It’s been
said that our late loved ones are always with us, watching over us in the
hereafter—but Danny Kaye takes the concept and runs with it in 1945’s supernatural RKO/Samuel
Goldwyn comedy
Wonder Man
(WM)!
If you thought Danny was hilarious on his own, wait’ll you see him in
the dual roles of famous nightclub star Buzzy Bellew and his brother Edwin
Dingle!
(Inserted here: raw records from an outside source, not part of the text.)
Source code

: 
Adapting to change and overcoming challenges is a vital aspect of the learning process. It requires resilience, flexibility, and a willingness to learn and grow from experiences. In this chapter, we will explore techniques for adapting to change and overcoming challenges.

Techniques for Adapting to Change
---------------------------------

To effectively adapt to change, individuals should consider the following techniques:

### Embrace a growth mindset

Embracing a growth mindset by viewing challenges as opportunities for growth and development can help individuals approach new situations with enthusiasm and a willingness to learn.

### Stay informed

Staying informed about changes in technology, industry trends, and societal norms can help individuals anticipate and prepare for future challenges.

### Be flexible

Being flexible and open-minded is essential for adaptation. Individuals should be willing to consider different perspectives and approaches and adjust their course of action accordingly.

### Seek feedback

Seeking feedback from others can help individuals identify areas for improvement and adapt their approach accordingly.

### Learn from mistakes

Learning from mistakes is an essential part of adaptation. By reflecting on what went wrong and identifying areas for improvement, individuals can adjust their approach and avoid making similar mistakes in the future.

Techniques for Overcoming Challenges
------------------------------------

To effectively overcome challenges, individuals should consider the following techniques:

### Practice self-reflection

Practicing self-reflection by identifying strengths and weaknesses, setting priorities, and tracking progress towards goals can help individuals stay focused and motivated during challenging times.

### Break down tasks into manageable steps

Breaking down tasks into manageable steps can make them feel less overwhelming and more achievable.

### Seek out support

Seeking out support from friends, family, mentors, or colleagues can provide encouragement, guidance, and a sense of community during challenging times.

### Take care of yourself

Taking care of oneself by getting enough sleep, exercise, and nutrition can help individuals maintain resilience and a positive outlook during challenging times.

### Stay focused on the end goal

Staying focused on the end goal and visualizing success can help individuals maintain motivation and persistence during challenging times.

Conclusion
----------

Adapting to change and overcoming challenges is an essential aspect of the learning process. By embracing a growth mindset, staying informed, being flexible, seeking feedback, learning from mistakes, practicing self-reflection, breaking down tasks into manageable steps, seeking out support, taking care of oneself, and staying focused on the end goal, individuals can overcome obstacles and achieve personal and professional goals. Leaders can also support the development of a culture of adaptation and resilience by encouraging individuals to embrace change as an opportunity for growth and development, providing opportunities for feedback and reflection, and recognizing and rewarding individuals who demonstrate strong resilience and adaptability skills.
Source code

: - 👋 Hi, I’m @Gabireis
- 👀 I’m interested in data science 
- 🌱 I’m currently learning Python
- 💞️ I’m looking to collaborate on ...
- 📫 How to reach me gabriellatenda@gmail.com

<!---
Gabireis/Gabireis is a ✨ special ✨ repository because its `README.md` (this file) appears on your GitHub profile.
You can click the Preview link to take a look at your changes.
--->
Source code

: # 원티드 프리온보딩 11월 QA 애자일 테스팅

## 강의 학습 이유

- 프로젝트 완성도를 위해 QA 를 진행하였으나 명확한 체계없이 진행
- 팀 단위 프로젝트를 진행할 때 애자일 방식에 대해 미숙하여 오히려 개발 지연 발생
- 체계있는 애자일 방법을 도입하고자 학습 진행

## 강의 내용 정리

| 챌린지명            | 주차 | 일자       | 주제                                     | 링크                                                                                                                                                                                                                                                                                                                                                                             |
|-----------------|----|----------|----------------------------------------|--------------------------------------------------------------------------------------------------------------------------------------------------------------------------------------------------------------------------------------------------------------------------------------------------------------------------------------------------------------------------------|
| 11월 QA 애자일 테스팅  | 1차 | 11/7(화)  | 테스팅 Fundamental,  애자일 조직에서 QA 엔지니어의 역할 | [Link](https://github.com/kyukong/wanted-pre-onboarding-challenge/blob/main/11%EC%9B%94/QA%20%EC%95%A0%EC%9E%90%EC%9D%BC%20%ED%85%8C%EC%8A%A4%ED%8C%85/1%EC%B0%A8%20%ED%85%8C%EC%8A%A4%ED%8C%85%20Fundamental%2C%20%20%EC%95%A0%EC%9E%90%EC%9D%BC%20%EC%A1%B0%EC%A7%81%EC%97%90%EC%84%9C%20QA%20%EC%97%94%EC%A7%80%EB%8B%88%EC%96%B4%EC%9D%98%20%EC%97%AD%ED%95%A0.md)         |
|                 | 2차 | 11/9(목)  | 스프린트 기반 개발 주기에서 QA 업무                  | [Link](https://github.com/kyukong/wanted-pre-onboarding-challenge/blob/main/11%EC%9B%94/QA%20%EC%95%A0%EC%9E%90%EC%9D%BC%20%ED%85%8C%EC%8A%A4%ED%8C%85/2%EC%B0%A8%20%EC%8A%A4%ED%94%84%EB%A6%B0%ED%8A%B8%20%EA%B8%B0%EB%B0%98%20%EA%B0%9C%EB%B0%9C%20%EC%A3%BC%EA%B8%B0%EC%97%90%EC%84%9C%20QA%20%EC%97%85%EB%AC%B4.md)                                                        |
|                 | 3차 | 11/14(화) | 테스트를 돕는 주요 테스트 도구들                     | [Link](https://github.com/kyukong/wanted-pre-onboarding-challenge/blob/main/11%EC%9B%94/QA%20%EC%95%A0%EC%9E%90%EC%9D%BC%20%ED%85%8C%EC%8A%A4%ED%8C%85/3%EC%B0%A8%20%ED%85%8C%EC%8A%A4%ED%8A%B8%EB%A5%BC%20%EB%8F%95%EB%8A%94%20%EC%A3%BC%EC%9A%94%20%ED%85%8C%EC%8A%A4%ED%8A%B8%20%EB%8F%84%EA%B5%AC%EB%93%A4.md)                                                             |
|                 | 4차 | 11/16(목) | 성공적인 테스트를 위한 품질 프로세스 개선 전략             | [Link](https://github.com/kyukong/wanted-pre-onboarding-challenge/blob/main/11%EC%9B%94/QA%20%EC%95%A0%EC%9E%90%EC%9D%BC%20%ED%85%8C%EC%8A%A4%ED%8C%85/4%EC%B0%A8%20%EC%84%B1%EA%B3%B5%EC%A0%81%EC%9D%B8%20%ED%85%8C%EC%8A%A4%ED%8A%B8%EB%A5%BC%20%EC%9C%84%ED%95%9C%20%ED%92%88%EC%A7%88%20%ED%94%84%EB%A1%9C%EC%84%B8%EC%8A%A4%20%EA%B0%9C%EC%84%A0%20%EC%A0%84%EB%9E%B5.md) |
As the Doublemint gum commercials, say, it’s double your pleasure,
double your fun!
Directed by
H. Bruce Humberstone
(I Wake up Screaming, Sun Valley Serenade; several
Charlie Chan
films, among others),
WM’s screenwriters included
Up in
Arms’ Don Hartman; Melville Shavelson from Kaye’s 1946 boxing romp
The
Kid From Brooklyn; Philip Rapp, creator of Fanny Brice’s Baby Snooks; Arthur
Sheekman, gag writer for The Marx Brothers; and Jack Jevne, Eric Hatch, and
Eddie Moran from
Topper and
Way Out West. If these fellas didn’t
know their comic ghosts, I don’t know who would! They say that too many cooks
spoil the broth, but in this case,
WM turned out to be a
musical-comedy smorgasboard and a hip, hilarious, tuneful romp indeed!
From Borscht
Belt tummler to Broadway star to multitalented movie star, Danny’s secret
weapon was Sylvia Fine, Danny’s brilliantly talented lyricist, composer,
manager, and his wife from 1940 until Danny’s death in 1987. Sylvia was truly the woman behind the man. With her brilliant
lyrics and wordplay, and Danny’s unbeatable talent and energy, they were an
amazing power couple!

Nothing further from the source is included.